Shaw wore four layers of clothes to keep warm while working outside. John Arnold, who sells newspapers outside the Jefferson Park CTA stop, has suffered from frostbite twice.
"About eight years ago I was at the Addison Blue Line station and it was so cold," he said, explaining that he didn't have enough layers on at the time.
Skin exposed to the frigid temperatures for long periods of time is vulnerable to frostbite. People should use their scarves to protect their faces from the wind and gloves to keep their hands warm - just like Ellis Korda, who is in the third grade at Peterson Elementary.
"I have to wear a coat because it's very cold and gloves to keep my hands warm and a hat to cover my ears," Korda said.
For anyone who needs a break from the cold, the city's warming centers are open. CLICK HERE to find one near you.
The city also asked residents to check on their elderly neighbors during the cold blast. Landlords are supposed to heat residential buildings to at least 68 degrees during the day and 66 degrees at night.
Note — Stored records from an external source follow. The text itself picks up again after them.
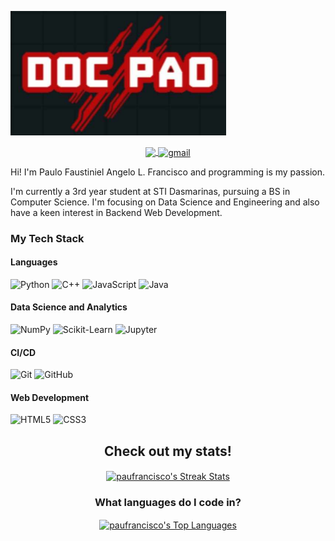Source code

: ![Logo Page](./resources/logo.png)

<p align="center"> 
    <a href="https://www.tiktok.com/@java_doctor">
        <img align="center" src="https://img.shields.io/badge/TikTok-blue?style=social&logo=tiktok&logoColor=red" />
    </a>
    <a href="mailto:francisco.paulo.pf@gmail.com">
        <img align="center" src="https://img.shields.io/badge/Email-blue?style=social&logo=gmail" alt="gmail">
    </a>
</p>

Hi! I'm Paulo Faustiniel Angelo L. Francisco and programming is my passion.

I'm currently a 3rd year student at STI Dasmarinas, pursuing a BS in Computer Science. I'm focusing on Data Science and Engineering and also have a keen interest in Backend Web Development.

### My Tech Stack
#### Languages 
![Python](https://img.shields.io/badge/Python-white?style=for-the-badge&logo=python) 
![C++](https://img.shields.io/badge/c++-white?style=for-the-badge&logo=cplusplus&logoColor=black) 
![JavaScript](https://img.shields.io/badge/JavaScript-white?style=for-the-badge&logo=javascript) 
![Java](https://img.shields.io/badge/Java-white?style=for-the-badge&logo=java&logoColor=black) 
 
#### Data Science and Analytics
![NumPy](https://img.shields.io/badge/NumPy-white?style=for-the-badge&logo=numpy&logoColor=black)
![Scikit-Learn](https://img.shields.io/badge/Scikit--Learn-white?style=for-the-badge&logo=scikit-learn)
![Jupyter](https://img.shields.io/badge/Jupyter-white?style=for-the-badge&logo=jupyter)

#### CI/CD
![Git](https://img.shields.io/badge/Git-white?style=for-the-badge&logo=git) 
![GitHub](https://img.shields.io/badge/GitHub-white?style=for-the-badge&logo=github&logoColor=black)

#### Web Development
![HTML5](https://img.shields.io/badge/HTML-white?style=for-the-badge&logo=html5)
![CSS3](https://img.shields.io/badge/CSS-white?style=for-the-badge&logo=css3&logoColor=black)

<div align="center">
    <h2>Check out my <b>stats</b>!</h2>
    <a href="https://git.io/streak-stats">
        <img align="center" src="https://streak-stats.demolab.com/?user=paufrancisco" alt="paufrancisco's Streak Stats" />
    </a>
    <h3> What languages do I code in? </h3>
    <a href="https://git.io/streak-stats">
        <img align="center" src="https://github-readme-stats.vercel.app/api/top-langs/?username=paufrancisco&layout=compact&langs_count=10&theme=radical" alt="paufrancisco's Top Languages" />
    </a>
</div>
Call 311 if there's a heating issue that is not being taken care of.
The deep freeze will also present some challenges for commuters. For those who rely on Metra, the tracks need to be kept clear and the trains need to keep running when temperatures dip.
Part of that plan is keeping switches free of ice and snow. There are 463 mainline switches along the Metra rail lines that need to operate properly. Some use hot air switch heaters that force hot air onto the switch. Others use gas flames or electric current to keep the switches warm. If these switches freeze up, trains can't go.
In the main yards, Metra has a cold air blower, which blasts air at 525 MPH to clear snow and ice quickly.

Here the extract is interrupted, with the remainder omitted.